Suppose I have a die with six arithmetic operations--- $${-}2, {-}1, \times 0, +1, +2, +3$$ ---and that each roll of the die is uniformly distributed.
To any finite sequence of rolls of the die, assign the value given by successively applying the operations to a starting value of $0$. So, for example, for the $5$-term sequence $(+1,+3,{-}2,\times 0,-1)$, the value would be: $$((((0 + 1) + 3) - 2) \times 0) - 1 = -1 .$$ For any number $n$ of rolls, we can ask for the fraction $P_n(k)$ of $n$-roll sequences that have value $k$.
How can I find an explicit expression for the function $$f(k) := \lim_{n \to \infty} P_n(k)?$$
This answer expands on A. Kriegman's and folds in some of my comments thereunder.
Let $P_n(k)$ denote the fraction of values of $n$-term sequences with value $k$, which we can interpret as the probability that the value of a uniformly randomly selected $n$-term sequence has value $k$.
The limiting probabilities $p_k := \lim_{n \to \infty} P_n(k)$ are stable under the application of a uniformly selected die roll, giving an infinite set of equalities: $$\begin{array}{rcll} p_k &=& \frac{1}{6}(p_{k - 3} + p_{k - 2} + p_{k - 1} + p_{k + 1} + p_{k + 2}), & k \neq 0 \\ p_0 &=& \frac{1}{6}(p_{- 3} + p_{- 2} + p_{- 1} + p_{1} + p_{2} + 1) . \\ \end{array}\qquad (\ast)$$
The first equation defines a linear recurrence with characteristic polynomial $$p(r) = r^5 + r^4 - 6 r^3 + r^2 + r + 1,$$ and so the half-infinite sequences $\{p_k\}_{k \leq 0}$ and $\{p_k\}_{k \geq 0}$ can be given as linear combinations of powers $\alpha_i^k$ of the roots $\alpha_i$ of $p$ (possibly with different coefficients for $k > 0$ and $k < 0$).

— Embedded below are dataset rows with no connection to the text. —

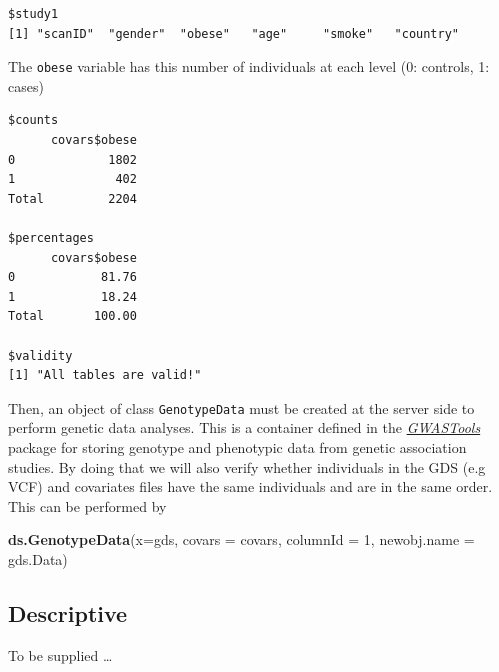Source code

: \documentclass[]{article}
\newenvironment{Shaded}{\begin{snugshade}}{\end{snugshade}}
\newcommand{\DataTypeTok}[1]{\textcolor[rgb]{0.13,0.29,0.53}{#1}}
\newcommand{\DecValTok}[1]{\textcolor[rgb]{0.00,0.00,0.81}{#1}}
\newcommand{\KeywordTok}[1]{\textcolor[rgb]{0.13,0.29,0.53}{\textbf{#1}}}
\newcommand{\NormalTok}[1]{#1}
\newcommand{\StringTok}[1]{\textcolor[rgb]{0.31,0.60,0.02}{#1}}
\begin{document}
\begin{verbatim}
$study1
[1] "scanID"  "gender"  "obese"   "age"     "smoke"   "country"
\end{verbatim}

The \texttt{obese} variable has this number of individuals at each level
(0: controls, 1: cases)

\begin{Shaded}
\end{Shaded}

\begin{verbatim}
$counts
      covars$obese
0             1802
1              402
Total         2204

$percentages
      covars$obese
0            81.76
1            18.24
Total       100.00

$validity
[1] "All tables are valid!"
\end{verbatim}

Then, an object of class \texttt{GenotypeData} must be created at the
server side to perform genetic data analyses. This is a container
defined in the
\emph{\href{https://bioconductor.org/packages/3.9/GWASTools}{GWASTools}}
package for storing genotype and phenotypic data from genetic
association studies. By doing that we will also verify whether
individuals in the GDS (e.g VCF) and covariates files have the same
individuals and are in the same order. This can be performed by

\begin{Shaded}
\begin{Highlighting}[]
\KeywordTok{ds.GenotypeData}\NormalTok{(}\DataTypeTok{x=}\StringTok{\textquotesingle{}gds\textquotesingle{}}\NormalTok{, }\DataTypeTok{covars =} \StringTok{\textquotesingle{}covars\textquotesingle{}}\NormalTok{, }\DataTypeTok{columnId =} \DecValTok{1}\NormalTok{, }\DataTypeTok{newobj.name =} \StringTok{\textquotesingle{}gds.Data\textquotesingle{}}\NormalTok{)}
\end{Highlighting}
\end{Shaded}

\hypertarget{descriptive}{%
\subsection{Descriptive}\label{descriptive}}

To be supplied \ldots{}
\end{document}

The roots of $p$ are : $$ \alpha = 0.82140\ldots, \quad \beta = -0.27496\ldots+i 0.38561 \ldots, \quad \bar\beta, \quad \gamma = 1.77912\ldots, \quad \delta = -3.05060\ldots . $$ Since $0 \leq p_k \leq 1$ for all $k$, the coefficients of $\gamma, \delta$ (whose real parts have absolute value $> 1$) must be zero for the sequence $\{p_k\}_{k \geq 0}$, and the coefficients of $\alpha, \beta, \bar\beta$ (whose real parts have absolute value $< 1$) must be zero for $\{p_k\}_{k \leq 0}$, and so $$\boxed{\begin{array}{rcll} p_k &=& A \alpha^k + B (\beta^k + \bar\beta^k), &k \geq 0 \\ p_k &=& C \gamma^k + D \delta^k , &k \leq 0 \end{array}\qquad (\ast\ast)}$$ for some constants $A, B, C, D$. (NB we can rewrite $\beta^k + \bar\beta^k$ as a manifestly real expression, namely, as $2 e^{\operatorname{Re}(\beta) k} \cos (\operatorname{Im}(\beta) k)$.) We can find those constants by producing an independent linear system in those variables and solving; one option is to substitute the expressions $(\ast\ast)$, $k = -1,0,1$ in $(\ast)$. We get one equation each from substituting the first and second equations in $(\ast\ast)$ in $(\ast)$, or we can replace one of those two equations with the condition $A + 2 B = C + D$ given by substituting $k = 0$ in both of the equations in $(\ast\ast)$.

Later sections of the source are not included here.